ハンバーグステーキの美味しそうな匂いがするが今はそれどころではない。

てゆうか・・・萌々子はもしかしてこの流れで自分にとって良い話だと思っていたのだろうか、と朋美は不思議に思った。普段の萌々子はいつもネガティブな感じなのだが、変なタイミングでポジティブになったりするから困りものである。

『いい話なわけないでしょ!』

『え・・・。どうしよう・・・。』

『どうする?聞いとく?辞めとく??』

これでいい、と朋美は心の中でつぶやいた。

聞くか聞かないか・・・どちらにせよ明日には分かるのだ。

分かったときに『ホーム長は知っていて黙っていた。』という形さえ避けられれば朋美はどちらでもいいのだ。

『・・・。』

萌々子は下を向いて無言で考え出した。

いろいろ考えているのだろう。

悪いことを・・・。

『とりあえず食べよ。』

萌々子の目を見ながら朋美は言った。

あまりいい顔をしていない。

どうか・・・『聞きたい』と言わないで・・・。

朋美は祈るような気持ちでハンバーグステーキを口に入れた。まったく味がしない。

娘たちが聞いたら『ママ、ずる~い!!』と言いかねない大きなハンバーグだし、朋美自身もしばらくぶりに食べるハンバーグなのだが・・・。
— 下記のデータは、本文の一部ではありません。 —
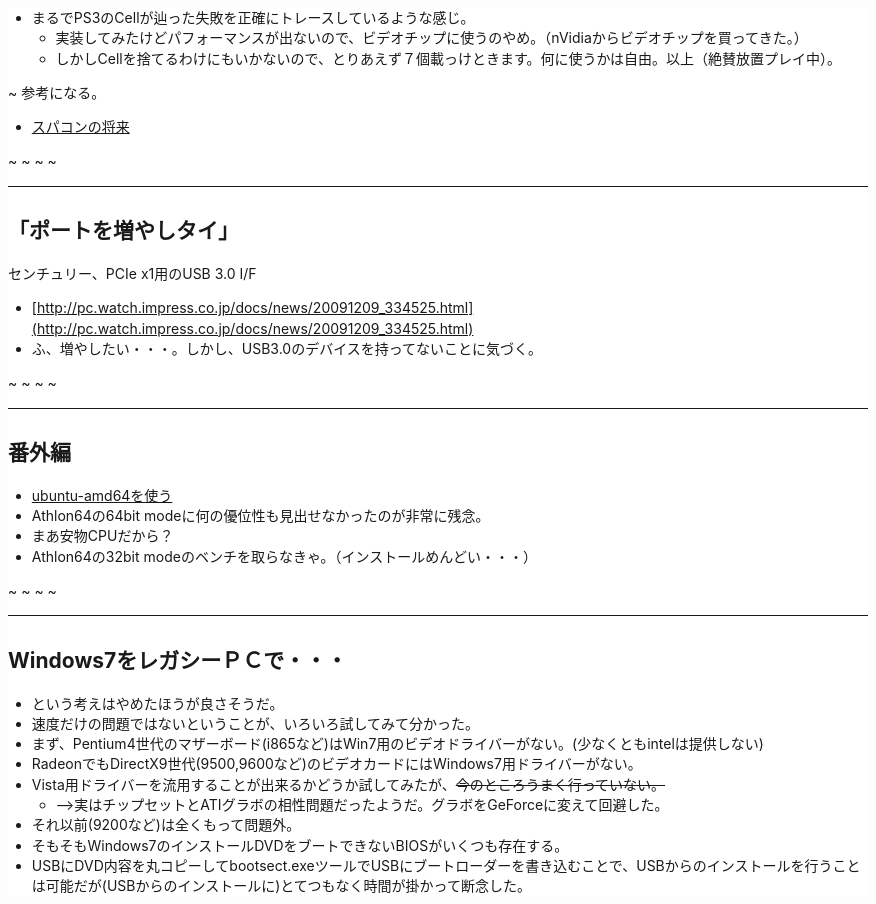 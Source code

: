 - まるでPS3のCellが辿った失敗を正確にトレースしているような感じ。
    - 実装してみたけどパフォーマンスが出ないので、ビデオチップに使うのやめ。（nVidiaからビデオチップを買ってきた。）
    - しかしCellを捨てるわけにもいかないので、とりあえず７個載っけときます。何に使うかは自由。以上（絶賛放置プレイ中）。








~
参考になる。

- [スパコンの将来](http://grape.mtk.nao.ac.jp/~makino/articles/future_sc/face.html) 



~
~
~
~
- - - -
## 「ポートを増やしタイ」
センチュリー、PCIe x1用のUSB 3.0 I/F
- [http://pc.watch.impress.co.jp/docs/news/20091209_334525.html](http://pc.watch.impress.co.jp/docs/news/20091209_334525.html) 
- ふ、増やしたい・・・。しかし、USB3.0のデバイスを持ってないことに気づく。





~
~
~
~
- - - -
## 番外編
- [ubuntu-amd64を使う](ubuntu-amd64を使う.md) 
- Athlon64の64bit modeに何の優位性も見出せなかったのが非常に残念。
- まあ安物CPUだから？
- Athlon64の32bit modeのベンチを取らなきゃ。（インストールめんどい・・・）




~
~
~
~
- - - -
## Windows7をレガシーＰＣで・・・
- という考えはやめたほうが良さそうだ。
- 速度だけの問題ではないということが、いろいろ試してみて分かった。
- まず、Pentium4世代のマザーボード(i865など)はWin7用のビデオドライバーがない。(少なくともintelは提供しない)
- RadeonでもDirectX9世代(9500,9600など)のビデオカードにはWindows7用ドライバーがない。
- Vista用ドライバーを流用することが出来るかどうか試してみたが、~~今のところうまく行っていない。~~
    - -->実はチップセットとATIグラボの相性問題だったようだ。グラボをGeForceに変えて回避した。
- それ以前(9200など)は全くもって問題外。
- そもそもWindows7のインストールDVDをブートできないBIOSがいくつも存在する。
- USBにDVD内容を丸コピーしてbootsect.exeツールでUSBにブートローダーを書き込むことで、USBからのインストールを行うことは可能だが(USBからのインストールに)とてつもなく時間が掛かって断念した。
食事の時の雰囲気は味にかかわるというのはどうやら本当らしい。

朋美は萌々子の顔を見ながら無言でハンバーグを食べた。萌々子も食べているが、どうも美味しいのか不味いのか分からないような顔をしている。おそらく朋美と同じように味がしないのだろう。


よく考えてみれば、好きな人に彼女がいたなんて話はけっこうよくある話だしたいした話ではない。

特段、ショックを受けるような話ではない。

高校生ぐらいの女の子ならすごくショックなのだが、朋美や萌々子ぐらいの年齢にもなればそんなにショックではないはずだ。ずうずうしい女になれば『奪ってやる』ぐらいのことを思うかもしれない。
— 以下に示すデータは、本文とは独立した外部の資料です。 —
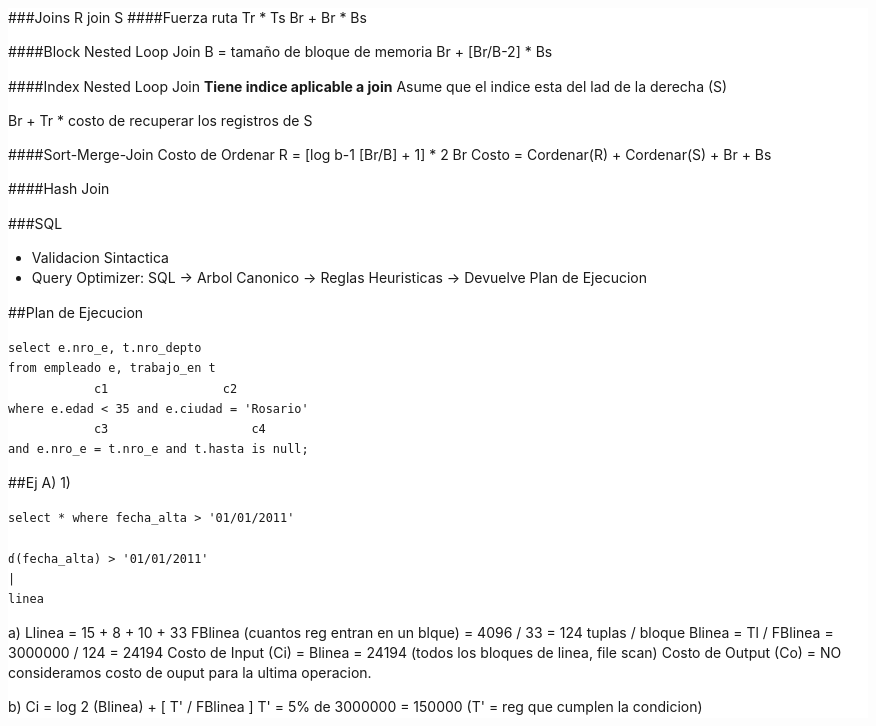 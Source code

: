 ###Joins
R join S
####Fuerza ruta
Tr * Ts
Br + Br * Bs

####Block Nested Loop Join
B = tamaño de bloque de memoria
Br + [Br/B-2] * Bs

####Index Nested Loop Join
**Tiene indice  aplicable a join**
Asume que el indice esta del lad de la derecha (S)

Br + Tr * costo de recuperar los registros de S

####Sort-Merge-Join
Costo de Ordenar R = [log b-1 [Br/B] + 1] * 2 Br
Costo = Cordenar(R) + Cordenar(S) + Br + Bs

####Hash Join



###SQL
- Validacion Sintactica
- Query Optimizer: SQL -> Arbol Canonico -> Reglas Heuristicas -> Devuelve Plan de Ejecucion


##Plan de Ejecucion
```
select e.nro_e, t.nro_depto
from empleado e, trabajo_en t
            c1                c2
where e.edad < 35 and e.ciudad = 'Rosario'
            c3                    c4
and e.nro_e = t.nro_e and t.hasta is null;
```


##Ej
A) 1)
```
select * where fecha_alta > '01/01/2011'

ɗ(fecha_alta) > '01/01/2011'
|
linea
```

a) Llinea = 15 + 8 + 10 + 33
FBlinea (cuantos reg entran en un blque) = 4096 / 33 = 124 tuplas / bloque
Blinea = Tl / FBlinea = 3000000 / 124 = 24194
Costo de Input (Ci) = Blinea = 24194 (todos los bloques de linea, file scan)
Costo de Output (Co) = NO consideramos costo de ouput para la ultima operacion.

b) Ci = log 2 (Blinea) + [ T' / FBlinea ]
T' = 5% de 3000000 = 150000 (T' = reg que cumplen la condicion)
こう考えるともしかしたら萌々子は『恋愛』という一点においては高校生の時から時が止まっているのかもしれない。

かなり大きなハンバーグステーキ。

食べるのに相当時間がかかりそうだったが、すでに半分以上は食べてしまった。

もちろん、味はしない。

『で・・・どうしよ?』

聞かなくてもいいときに先走って聞いてしまうのは朋美の昔からの悪い癖だ。

どうも短気なこの性格は一生治りそうもない。

『・・・。』

萌々子は無言でハンバーグを口に入れた。

『・・・聞きたいです。』

『そう。』

『はい・・・。悪いことでも聞いておきたいです。』

『分かった。あのね・・・。』

『あ・・・。ちょっと待ってもらえます。』

『何よ。』

『深呼吸します。』

萌々子はそう言うと深呼吸をしだした。

『いい?』

『はい、どうぞ。』

『落ち込むんじゃないわよ。』

ここまで言えば察しはつきそうなものだ。覚悟もできているだろう。

朋美も腹に力を入れて言葉を吐き出した。

『彼、付き合ってる人がいるみたい。明日、連れてくるって・・・。』

萌々子の顔がみるみるうちに暗くなっていくのが分かる。

やっぱり言わなきゃよかったのかな・・・朋美は一瞬、そう思った。

『・・・。』

『大丈夫??』

朋美は萌々子の顔を覗き込んで言った。どう考えても大丈夫そうではない。

『本当・・・ですか??』

『てゆうかウソついてなんになるのさ。』

『・・・ですよねえ・・・。』

萌々子は自虐的な笑顔をして言った。しっかり食事の手は止まっている。

『で・・・ここからはあたしの提案なんだけど。』

『提案・・・ですか??』

今度は絶望的な顔をしている。

実に分かりやすい。

朋美が萌々子に言いたいことは敬に彼女がいることだけではなく、その先のことまで話したかったのだ。

と言ってもやはり最初に萌々子にとっては残念なお知らせを告げなければいけないことは気が重かったし、目の前の萌々子の絶望的な表情を見ているとこちらまで世界の終わりではないかと思うぐらい暗い気持ちになってしまう。しかし、この問題に関してはここから先が大事なのだ。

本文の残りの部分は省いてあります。